Le système est démocratique et s’autogouverne. On reste debout, on mange, on laisse quelques euros sur le comptoir, on passe à la suite. Personne ne prend votre commande. Personne ne vous apporte de menu. La nourriture est posée sur le comptoir, vous désignez, et elle apparaît dans votre assiette — et si vous avez de la chance, vous êtes arrivé au bon bar au moment où la cuisine envoie quelque chose de nouveau, de chaud, de tout juste fait, et tout le monde au comptoir tend la main en même temps dans un acte de compétition gourmande qui est, à sa façon, l’un des grands sports de spectateur.
Au-delà des Pintxos
Les restaurants gastronomiques sont la raison pour laquelle les chefs viennent. Arzak, dirigé par Juan Mari Arzak et sa fille Elena, détient trois étoiles Michelin depuis 1989 et a été le pionnier de la nueva cocina vasca — la nouvelle cuisine basque qui a pris des ingrédients traditionnels pour les soumettre à des techniques empruntées à la science et à l’art, et à cette imagination particulière qui naît d’avoir grandi dans une région où les matières premières sont si bonnes qu’elles se cuisinent presque d’elles-mêmes. Mugaritz, dans les collines à l’extérieur de la ville, est une proposition plus exigeante — un restaurant qui sert parfois des plats qu’on ne reconnaît pas immédiatement comme de la nourriture, mais qui produisent collectivement un repas auquel on pense encore des années après.

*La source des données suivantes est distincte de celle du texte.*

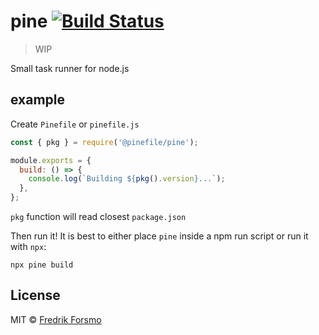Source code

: # pine [![Build Status](https://github.com/pinefile/pine/workflows/build/badge.svg)](https://github.com/pinefile/pine/actions)

> WIP

Small task runner for node.js

## example

Create `Pinefile` or `pinefile.js`

```js
const { pkg } = require('@pinefile/pine');

module.exports = {
  build: () => {
    console.log(`Building ${pkg().version}...`);
  },
};
```

`pkg` function will read closest `package.json`

Then run it! It is best to either place `pine` inside a npm run script or run it with `npx`:

```
npx pine build
```

## License

MIT © [Fredrik Forsmo](https://github.com/frozzare)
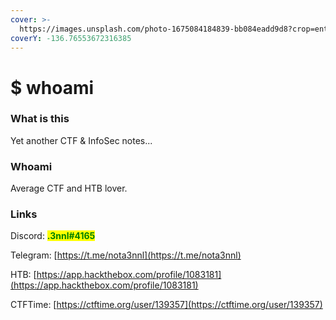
 ```yaml
---
cover: >-
  https://images.unsplash.com/photo-1675084184839-bb084eadd9d8?crop=entropy&cs=tinysrgb&fm=jpg&ixid=MnwxOTcwMjR8MHwxfHJhbmRvbXx8fHx8fHx8fDE2NzY3NjEzNjQ&ixlib=rb-4.0.3&q=80
coverY: -136.76553672316385
---
```


# $ whoami

### What is this

Yet another CTF & InfoSec notes...

### Whoami

Average CTF and HTB lover.

### Links

Discord: <mark style="color:green;">**.3nnl#4165**</mark>

Telegram: [https://t.me/nota3nnl](https://t.me/nota3nnl)

HTB: [https://app.hackthebox.com/profile/1083181](https://app.hackthebox.com/profile/1083181)

CTFTime: [https://ctftime.org/user/139357](https://ctftime.org/user/139357)

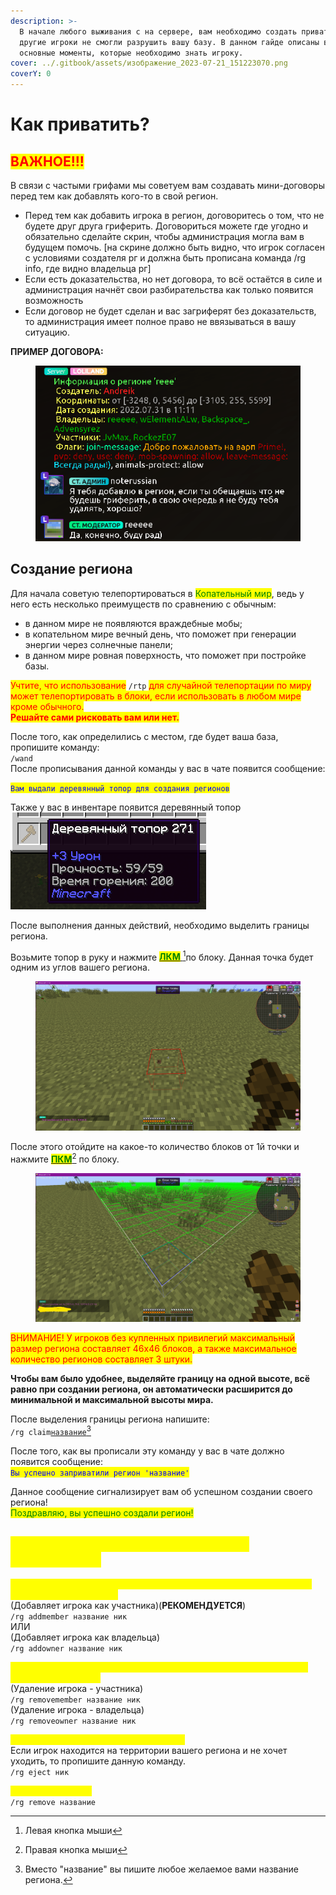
 ```yaml
---
description: >-
  В начале любого выживания с на сервере, вам необходимо создать приват, чтобы
  другие игроки не смогли разрушить вашу базу. В данном гайде описаны все
  основные моменты, которые необходимо знать игроку.
cover: ../.gitbook/assets/изображение_2023-07-21_151223070.png
coverY: 0
---
```


# Как приватить?

## <mark style="color:red;">ВАЖНОЕ!!!</mark>

В связи с частыми грифами мы советуем вам создавать мини-договоры перед тем как добавлять кого-то в свой регион.

* Перед тем как добавить игрока в регион, договоритесь о том, что не будете друг друга гриферить. Договориться можете где угодно и обязательно сделайте скрин, чтобы администрация могла вам в будущем помочь. \[на скрине должно быть видно, что игрок согласен с условиями создателя рг и должна быть прописана команда /rg info, где видно владельца рг]
* Если есть доказательства, но нет договора, то всё остаётся в силе и администрация начнёт свои разбирательства как только появится возможность
* Если договор не будет сделан и вас загриферят без доказательств, то администрация имеет полное право не ввязываться в вашу ситуацию.

**ПРИМЕР ДОГОВОРА:**

<figure><img src="../.gitbook/assets/image (13) (1).png" alt=""><figcaption></figcaption></figure>

## Создание региона

Для начала советую телепортироваться в <mark style="color:green;">Копательный мир</mark>, ведь у него есть несколько преимуществ по сравнению с обычным:&#x20;

* в данном мире не появляются враждебные мобы;
* в копательном мире вечный день, что поможет при генерации энергии через солнечные панели;
* в данном мире ровная поверхность, что поможет при постройке базы.

<mark style="color:red;">Учтите, что использование</mark> `/rtp` <mark style="color:red;">для случайной телепортации по миру может телепортировать в блоки, если использовать в любом мире кроме обычного.</mark> \
<mark style="color:red;">**Решайте сами рисковать вам или нет.**</mark>

После того, как определились с местом, где будет ваша база, пропишите команду:\
&#x20;                                                                     `/wand`\
После прописывания данной команды у вас в чате появится сообщение:

&#x20;                              <mark style="color:blue;">`Вам выдали деревянный топор для создания регионов`</mark>

Также у вас в инвентаре появится деревянный топор<img src="../.gitbook/assets/image (18) (1) (1).png" alt="" data-size="original">

После выполнения данных действий, необходимо выделить границы региона.&#x20;

Возьмите топор в руку и нажмите [<mark style="color:green;">**ЛКМ**</mark> ](#user-content-fn-1)[^1]по блоку. Данная точка будет одним из углов вашего региона.

<figure><img src="../.gitbook/assets/image (22) (1) (1).png" alt=""><figcaption></figcaption></figure>

После этого отойдите на какое-то количество блоков от 1й точки и нажмите [<mark style="color:green;">**ПКМ**</mark>](#user-content-fn-2)[^2] по блоку.

<figure><img src="../.gitbook/assets/image (15).png" alt=""><figcaption></figcaption></figure>

<mark style="color:red;">ВНИМАНИЕ! У игроков без купленных привилегий максимальный размер региона составляет 46х46 блоков, а также максимальное количество регионов составляет 3 штуки.</mark>

**Чтобы вам было удобнее, выделяйте границу на одной высоте, всё равно при создании региона, он автоматически расширится до минимальной и максимальной высоты мира.**

После выделения границы региона напишите:\
&#x20;                                                              `/rg claim`[`название`](#user-content-fn-3)[^3]

После того, как вы прописали эту команду у вас в чате должно появится сообщение:\
&#x20;                                        <mark style="color:blue;">`Вы успешно заприватили регион 'название'`</mark>

Данное сообщение сигнализирует вам об успешном создании своего региона!\
<mark style="color:green;">Поздравляю, вы успешно создали регион!</mark>

## <mark style="color:yellow;">Основные команды, которые могут понадобится:</mark>

<mark style="color:yellow;">Добавление игрока в ваш регион(это может делать только создатель или владельцы региона):</mark>\
(Добавляет игрока как участника)(**РЕКОМЕНДУЕТСЯ**)\
`/rg addmember название ник`\
ИЛИ\
(Добавляет игрока как владельца)\
`/rg addowner название ник`

<mark style="color:yellow;">Удаление игрока из региона(это может делать только создатель или владельцы региона):</mark>\
(Удаление игрока - участника)\
`/rg removemember название ник`\
(Удаление игрока - владельца)\
`/rg removeowner название ник`

<mark style="color:yellow;">Выгоняем игрока с территории региона:</mark>\
Если игрок находится на территории вашего региона и не хочет уходить, то пропишите данную команду.\
`/rg eject ник`

<mark style="color:yellow;">Удаление региона:</mark>\
`/rg remove название`

[^1]: Левая кнопка мыши

[^2]: Правая кнопка мыши

[^3]: Вместо "название" вы пишите любое желаемое вами название региона.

Mais je reviens toujours aux bars à pintxos. Il y a quelque chose dans la démocratie du comptoir — le banquier à côté du pêcheur à côté du touriste, tous tendant la main vers la même tartine d’anchois — qui ressemble à un plaidoyer pour une certaine façon de vivre. La nourriture à San Sebastián n’est pas une transaction. C’est un bien commun. La ville traite le fait de manger comme d’autres villes traitent les parcs ou les bibliothèques : comme un bien public, accessible à tous, entretenu par la fierté collective, et élevé par la conviction que le plaisir, partagé, ne se divise pas mais se multiplie.
Les Plages et les Collines
La Concha est la plage célèbre, et elle mérite sa célébrité — le croissant de sable, la promenade à balustrade, l’île de Santa Clara au milieu de la baie comme un signe de ponctuation vert. Zurriola, de l’autre côté du Monte Urgull, est la plage des surfeurs, plus sauvage et plus jeune, avec derrière elle le centre de congrès Kursaal dont les cubes de verre s’embrasent d’ambre au coucher du soleil. Montez sur le Monte Igueldo pour le panorama — le funiculaire a un charme suranné — ou gravissez le Monte Urgull par les sentiers boisés jusqu’à la statue du Christ au sommet, d’où le regard embrasse toute la côte, les collines vertes en arrière-plan, et ce sentiment d’une ville qui s’est disposée, très délibérément, pour offrir le plus grand plaisir esthétique possible.
Quand y aller : De juin à septembre pour profiter de la plage. Le Festival international du film de San Sebastián en septembre apporte un glamour qui sied parfaitement à la ville. Le mois de mai est agréable et moins fréquenté. L’hiver est pluvieux, mais les bars à pintxos en sont d’autant plus chaleureux, et les cidreries des collines sont en pleine saison.